*Activity:*
Some entries follow. Reproduce exactly the lines starting at the one with "This is the code" and stopping after the one with "sent to MOSART.".

Supplied material START

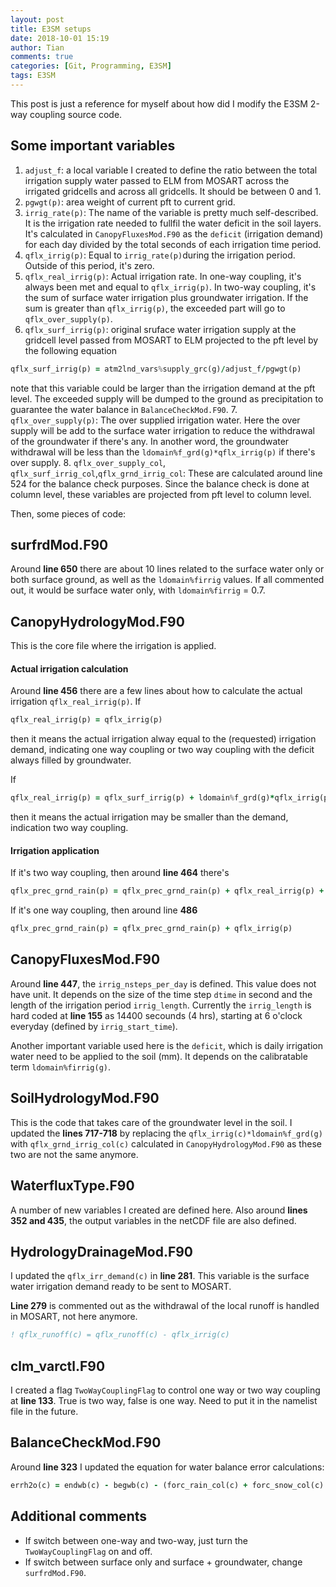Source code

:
 ```yaml
---
layout: post
title: E3SM setups
date: 2018-10-01 15:19
author: Tian
comments: true
categories: [Git, Programming, E3SM]
tags: E3SM
---
```

This post is just a reference for myself about how did I modify the E3SM 2-way coupling source code.

## Some important variables

1. `adjust_f`: a local variable I created to define the ratio between the total irrigation supply water passed to ELM from MOSART across the irrigated gridcells and across all gridcells. It should be between 0 and 1. 
2. `pgwgt(p)`: area weight of current pft to current grid.
3. `irrig_rate(p)`: The name of the variable is pretty much self-described. It is the irrigation rate needed to fullfil the water deficit in the soil layers. It's calculated in `CanopyFluxesMod.F90` as the `deficit` (irrigation demand) for each day divided by the total seconds of each irrigation time period.
4. `qflx_irrig(p)`: Equal to `irrig_rate(p)`during the irrigation period. Outside of this period, it's zero.
5. `qflx_real_irrig(p)`: Actual irrigation rate. In one-way coupling, it's always been met and equal to `qflx_irrig(p)`. In two-way coupling, it's the sum of surface water irrigation plus groundwater irrigation.  If the sum is greater than `qflx_irrig(p)`, the exceeded part will go to `qflx_over_supply(p)`.
6. `qflx_surf_irrig(p)`: original sruface water irrigation supply at the gridcell level passed from MOSART to ELM projected to the pft level by the following equation
```fortran
qflx_surf_irrig(p) = atm2lnd_vars%supply_grc(g)/adjust_f/pgwgt(p)
```
note that this variable could be larger than the irrigation demand at the pft level. The exceeded supply will be dumped to the ground as precipitation to guarantee the water balance in `BalanceCheckMod.F90`.
7. `qflx_over_supply(p)`: The over supplied irrigation water. Here the over supply will be add to the surface water irrigation to reduce the withdrawal of the groundwater if there's any. In another word, the groundwater withdrawal will be less than the `ldomain%f_grd(g)*qflx_irrig(p)` if there's over supply.
8. `qflx_over_supply_col`, `qflx_surf_irrig_col`,`qflx_grnd_irrig_col`: These are calculated around line 524 for the balance check purposes. Since the balance check is done at column level, these variables are projected from pft level to column level.

Then, some pieces of code:

## surfrdMod.F90
Around **line 650** there are about 10 lines related to the surface water only or both surface ground, as well as the `ldomain%firrig` values. If all commented out, it would be surface water only, with `ldomain%firrig` = 0.7.

## CanopyHydrologyMod.F90
This is the core file where the irrigation is applied. 

#### Actual irrigation calculation
Around **line 456** there are a few lines about how to calculate the actual irrigation `qflx_real_irrig(p)`.
If 
```fortran
qflx_real_irrig(p) = qflx_irrig(p)
```
then it means the actual irrigation alway equal to the (requested) irrigation demand, indicating one way coupling or two way coupling with the deficit always filled by groundwater.

If 
```fortran
qflx_real_irrig(p) = qflx_surf_irrig(p) + ldomain%f_grd(g)*qflx_irrig(p)
```
then it means the actual irrigation may be smaller than the demand, indication two way coupling.
#### Irrigation application
If it's two way coupling, then around **line 464** there's
```fortran
qflx_prec_grnd_rain(p) = qflx_prec_grnd_rain(p) + qflx_real_irrig(p) + qflx_over_supply(p)
```
If it's one way coupling, then around line **486**
```fortran
qflx_prec_grnd_rain(p) = qflx_prec_grnd_rain(p) + qflx_irrig(p)
```

## CanopyFluxesMod.F90
Around **line 447**, the `irrig_nsteps_per_day` is defined. This value does not have unit. It depends on the size of the time step `dtime` in second and the length of the irrigation period `irrig_length`. Currently the `irrig_length` is hard coded at **line 155** as 14400 secounds (4 hrs), starting at 6 o'clock everyday (defined by `irrig_start_time`).

Another important variable used here is the `deficit`, which is daily irrigation water need to be applied to the soil (mm). It depends on the calibratable term `ldomain%firrig(g)`.

## SoilHydrologyMod.F90
This is the code that takes care of the groundwater level in the soil. I updated the **lines 717-718** by replacing the `qflx_irrig(c)*ldomain%f_grd(g) ` with `qflx_grnd_irrig_col(c)` calculated in `CanopyHydrologyMod.F90` as these two are not the same anymore.

## WaterfluxType.F90
A number of new variables I created are defined here. Also around **lines 352 and 435**, the output variables in the netCDF file are also defined.  

## HydrologyDrainageMod.F90
I updated the `qflx_irr_demand(c)` in **line 281**. This variable is the surface water irrigation demand ready to be sent to MOSART. 

**Line 279** is commented out as the withdrawal of the local runoff is handled in MOSART, not here anymore. 
```fortran
! qflx_runoff(c) = qflx_runoff(c) - qflx_irrig(c)
```

## clm_varctl.F90
I created a flag `TwoWayCouplingFlag` to control one way or two way coupling at **line 133**. True is two way, false is one way. Need to put it in the namelist file in the future.

## BalanceCheckMod.F90
Around **line 323** I updated the equation for water balance error calculations:

```fortran
errh2o(c) = endwb(c) - begwb(c) - (forc_rain_col(c) + forc_snow_col(c)  + qflx_floodc(c) + qflx_surf_irrig_col(c) + qflx_over_supply_col(c) - qflx_evap_tot(c) - qflx_surf(c)  - qflx_h2osfc_surf(c) - qflx_qrgwl(c) - qflx_drain(c) - qflx_drain_perched(c) - qflx_snwcp_ice(c)  - qflx_lateral(c)) * dtime 
```

## Additional comments
- If switch between one-way and two-way, just turn the `TwoWayCouplingFlag` on and off. 
- If switch between surface only and surface + groundwater, change `surfrdMod.F90`.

Supplied material END

*Solution for this problem:*
This is the code that takes care of the groundwater level in the soil. I updated the **lines 717-718** by replacing the `qflx_irrig(c)*ldomain%f_grd(g) ` with `qflx_grnd_irrig_col(c)` calculated in `CanopyHydrologyMod.F90` as these two are not the same anymore.

## WaterfluxType.F90
A number of new variables I created are defined here. Also around **lines 352 and 435**, the output variables in the netCDF file are also defined.  

## HydrologyDrainageMod.F90
I updated the `qflx_irr_demand(c)` in **line 281**. This variable is the surface water irrigation demand ready to be sent to MOSART. 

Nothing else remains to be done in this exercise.